[WHAT IS EXPECTED]
Retrieve every line from the records in which the word "Chapter" occurs.

[RECORDS PROVIDED]
:::::

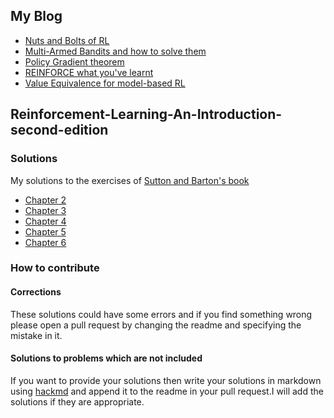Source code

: 
## My Blog

* [Nuts and Bolts of RL](https://hackmd.io/@Raj-Ghugare/r1ttq0PNw)                                
* [Multi-Armed Bandits and how to solve them](https://hackmd.io/@Raj-Ghugare/rkkk1XCVw)                                  
* [Policy Gradient theorem](https://hackmd.io/@Raj-Ghugare/rygKPUD08)                                                  
* [REINFORCE what you've learnt](https://hackmd.io/@Raj-Ghugare/BJGFOdmCL)                                                                                      
* [Value Equivalence for model-based RL](https://hackmd.io/@Raj-Ghugare/HkEY6o9MP)

## Reinforcement-Learning-An-Introduction-second-edition

### Solutions
My solutions to the exercises of [Sutton and Barton's book](https://web.stanford.edu/class/psych209/Readings/SuttonBartoIPRLBook2ndEd.pdf)
* [Chapter 2](https://hackmd.io/@Raj-Ghugare/HkfDBDlfv)
* [Chapter 3](https://hackmd.io/@Raj-Ghugare/HkFPsyXtU)
* [Chapter 4](https://hackmd.io/@Raj-Ghugare/H1IooEiyw)
* [Chapter 5](https://hackmd.io/@Raj-Ghugare/SkaSu3HxD)                                      
* [Chapter 6](https://hackmd.io/@Raj-Ghugare/BkZZ3PaKL)

### How to contribute

#### Corrections
These solutions could have some errors and if you find something wrong please open a pull request by changing the readme and specifying the mistake in it.

#### Solutions to problems which are not included
If you want to provide your solutions then write your solutions in markdown using [hackmd](https://hackmd.io/?nav=overview) and append it to the readme in your pull request.I will add the solutions if they are appropriate.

:::::

[WRITTEN RESPONSE]
* [Chapter 2](https://hackmd.io/@Raj-Ghugare/HkfDBDlfv)
* [Chapter 3](https://hackmd.io/@Raj-Ghugare/HkFPsyXtU)
* [Chapter 4](https://hackmd.io/@Raj-Ghugare/H1IooEiyw)
* [Chapter 5](https://hackmd.io/@Raj-Ghugare/SkaSu3HxD)                                      
* [Chapter 6](https://hackmd.io/@Raj-Ghugare/BkZZ3PaKL)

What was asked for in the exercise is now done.